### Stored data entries
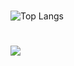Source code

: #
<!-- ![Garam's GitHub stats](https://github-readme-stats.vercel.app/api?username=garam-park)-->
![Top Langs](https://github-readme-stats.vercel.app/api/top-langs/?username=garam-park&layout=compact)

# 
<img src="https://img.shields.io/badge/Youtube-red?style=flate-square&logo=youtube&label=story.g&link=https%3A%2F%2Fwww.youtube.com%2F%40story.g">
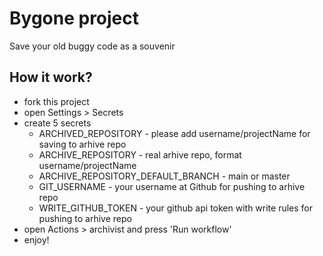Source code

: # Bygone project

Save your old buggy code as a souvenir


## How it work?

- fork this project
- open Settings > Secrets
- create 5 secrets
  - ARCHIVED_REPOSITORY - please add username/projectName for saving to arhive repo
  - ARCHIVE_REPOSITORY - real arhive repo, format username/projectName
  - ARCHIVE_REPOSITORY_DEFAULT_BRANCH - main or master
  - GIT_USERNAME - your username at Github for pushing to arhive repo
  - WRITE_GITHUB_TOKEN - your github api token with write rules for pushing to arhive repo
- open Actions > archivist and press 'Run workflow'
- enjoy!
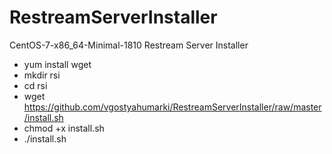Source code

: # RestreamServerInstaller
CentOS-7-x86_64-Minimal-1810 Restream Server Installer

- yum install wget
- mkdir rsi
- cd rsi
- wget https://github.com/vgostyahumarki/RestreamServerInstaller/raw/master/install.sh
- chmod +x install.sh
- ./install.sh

### Task directions
Working from the entries above, filter out every line that lacks "RestreamServerInstaller" and copy what remains.

### Task answer
: # RestreamServerInstaller
- wget https://github.com/vgostyahumarki/RestreamServerInstaller/raw/master/install.sh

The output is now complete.